WHAT YOU NEED TO DO> Which lines in the records below contain the word "Successfully"? Copy each one.

DATA EXTRACT Block Start

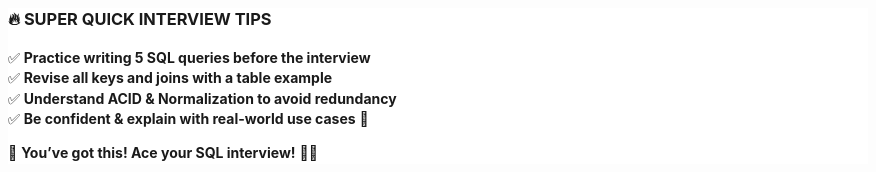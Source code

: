 
### **🔥 SUPER QUICK INTERVIEW TIPS**
✅ **Practice writing 5 SQL queries before the interview**  
✅ **Revise all keys and joins with a table example**  
✅ **Understand ACID & Normalization to avoid redundancy**  
✅ **Be confident & explain with real-world use cases** 🚀  

🚀 **You’ve got this! Ace your SQL interview!** 💪🔥
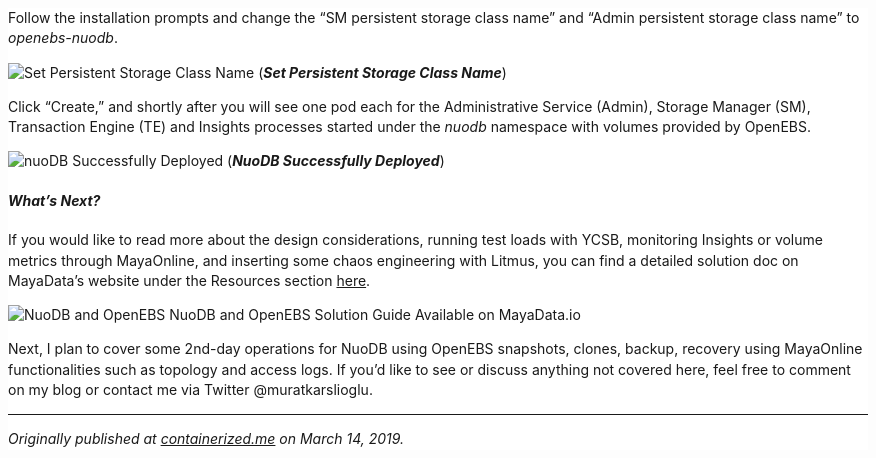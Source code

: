 Follow the installation prompts and change the “SM persistent storage class name” and “Admin persistent storage class name” to *openebs-nuodb*.

![Set Persistent Storage Class Name](/public/images/blog/set-persistent-storage-class-name.png) 
(***Set Persistent Storage Class Name***)

Click “Create,” and shortly after you will see one pod each for the Administrative Service (Admin), Storage Manager (SM), Transaction Engine (TE) and Insights processes started under the *nuodb* namespace with volumes provided by OpenEBS.

![nuoDB Successfully Deployed](/public/images/blog/nuodb-successfully-deployed.png) 
(***NuoDB Successfully Deployed***)
#### *What’s Next?*

If you would like to read more about the design considerations, running test loads with YCSB, monitoring Insights or volume metrics through MayaOnline, and inserting some chaos engineering with Litmus, you can find a detailed solution doc on MayaData’s website under the Resources section [here](https://mayadata.io/).

![NuoDB and OpenEBS](/public/images/blog/nuodb-and-openebs.png) NuoDB and OpenEBS Solution Guide Available on MayaData.io

Next, I plan to cover some 2nd-day operations for NuoDB using OpenEBS snapshots, clones, backup, recovery using MayaOnline functionalities such as topology and access logs. If you’d like to see or discuss anything not covered here, feel free to comment on my blog or contact me via Twitter @muratkarslioglu.

---

*Originally published at *[*containerized.me*](https://containerized.me/how-to-deploy-nuodb-on-kubernetes/)* on March 14, 2019.*

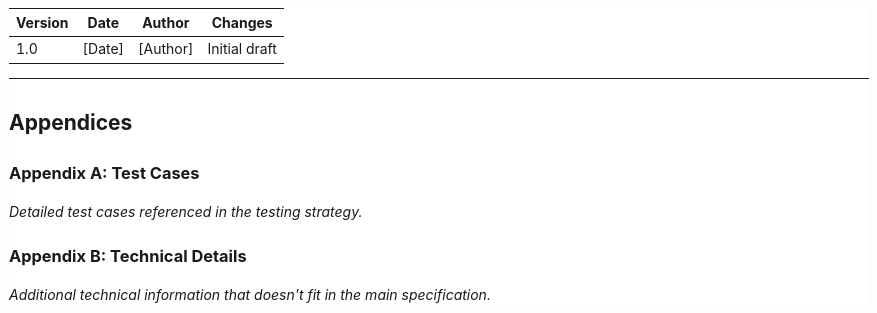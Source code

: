 | Version | Date | Author | Changes |
|---------|------|--------|---------|
| 1.0 | [Date] | [Author] | Initial draft |

---

## Appendices

### Appendix A: Test Cases
*Detailed test cases referenced in the testing strategy.*

### Appendix B: Technical Details
*Additional technical information that doesn't fit in the main specification.*

  [property]: [type];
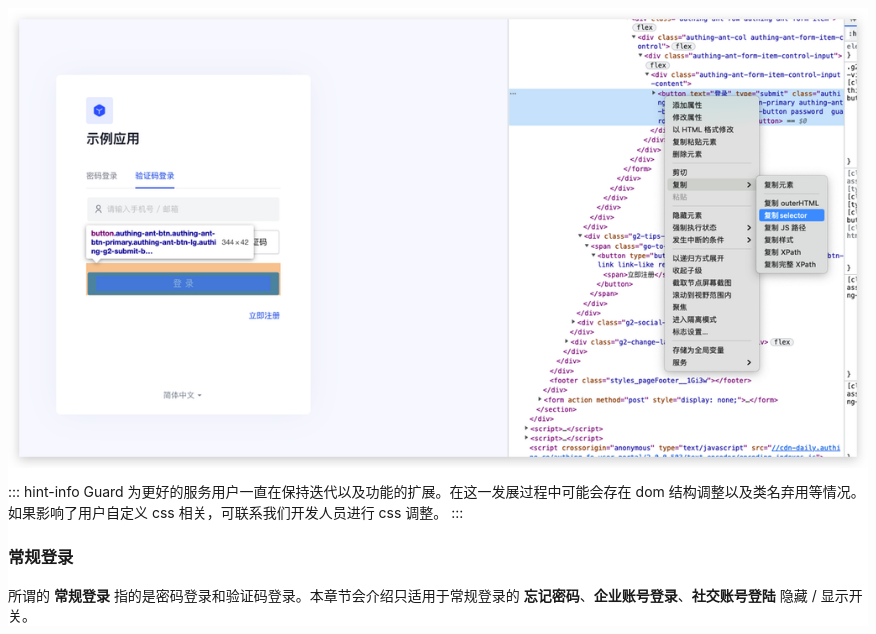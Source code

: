 <img src="../images/copy-selector.png" style="display:block;margin: 0 auto;">

::: hint-info
Guard 为更好的服务用户一直在保持迭代以及功能的扩展。在这一发展过程中可能会存在 dom 结构调整以及类名弃用等情况。如果影响了用户自定义 css 相关，可联系我们开发人员进行 css 调整。
:::

### 常规登录

所谓的 **常规登录** 指的是密码登录和验证码登录。本章节会介绍只适用于常规登录的 **忘记密码**、**企业账号登录**、**社交账号登陆** 隐藏 / 显示开关。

DATA EXTRACT Block End

OUTPUT FOR THIS EXERCISE>
![nuoDB Successfully Deployed](/public/images/blog/nuodb-successfully-deployed.png) 
(***NuoDB Successfully Deployed***)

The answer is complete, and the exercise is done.